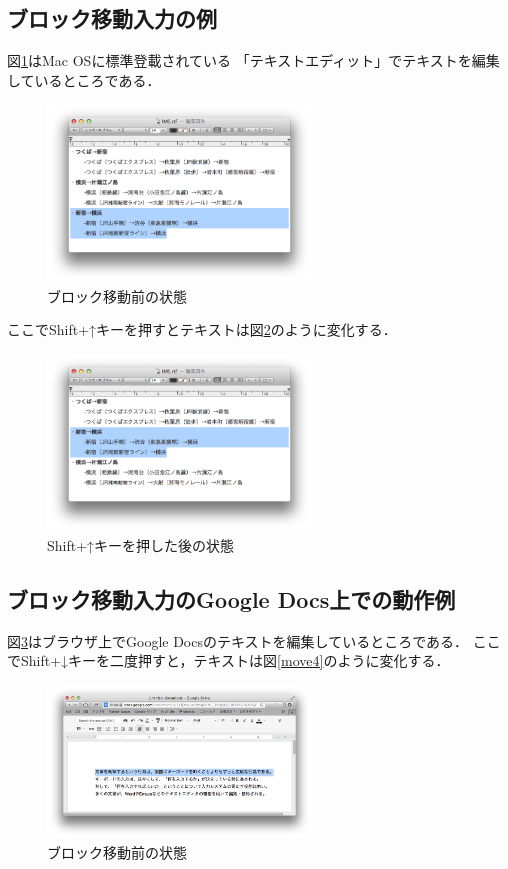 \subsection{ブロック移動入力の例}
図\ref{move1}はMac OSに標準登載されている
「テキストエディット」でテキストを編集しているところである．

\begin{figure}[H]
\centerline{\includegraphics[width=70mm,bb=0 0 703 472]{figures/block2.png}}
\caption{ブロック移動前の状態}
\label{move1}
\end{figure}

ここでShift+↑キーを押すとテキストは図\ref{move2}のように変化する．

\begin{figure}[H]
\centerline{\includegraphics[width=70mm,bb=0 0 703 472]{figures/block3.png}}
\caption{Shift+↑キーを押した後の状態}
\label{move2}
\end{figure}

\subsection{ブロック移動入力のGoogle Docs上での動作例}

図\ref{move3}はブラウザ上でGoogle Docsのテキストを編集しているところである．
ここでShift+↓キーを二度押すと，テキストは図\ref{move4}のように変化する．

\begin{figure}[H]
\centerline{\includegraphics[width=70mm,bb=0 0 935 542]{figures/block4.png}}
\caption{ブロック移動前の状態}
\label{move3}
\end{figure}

───

Your copy should match the entries exactly, minus the pictures.

 \subsection{ブロック移動入力の例}
図\ref{move1}はMac OSに標準登載されている
「テキストエディット」でテキストを編集しているところである．

\begin{figure}[H]
\centerline{\includegraphics[width=70mm,bb=0 0 703 472]{figures/block2.png}}
\caption{ブロック移動前の状態}
\label{move1}
\end{figure}

ここでShift+↑キーを押すとテキストは図\ref{move2}のように変化する．

\begin{figure}[H]
\centerline{\includegraphics[width=70mm,bb=0 0 703 472]{figures/block3.png}}
\caption{Shift+↑キーを押した後の状態}
\label{move2}
\end{figure}

\subsection{ブロック移動入力のGoogle Docs上での動作例}

図\ref{move3}はブラウザ上でGoogle Docsのテキストを編集しているところである．
ここでShift+↓キーを二度押すと，テキストは図\ref{move4}のように変化する．

\begin{figure}[H]
\centerline{\includegraphics[width=70mm,bb=0 0 935 542]{figures/block4.png}}
\caption{ブロック移動前の状態}
\label{move3}
\end{figure}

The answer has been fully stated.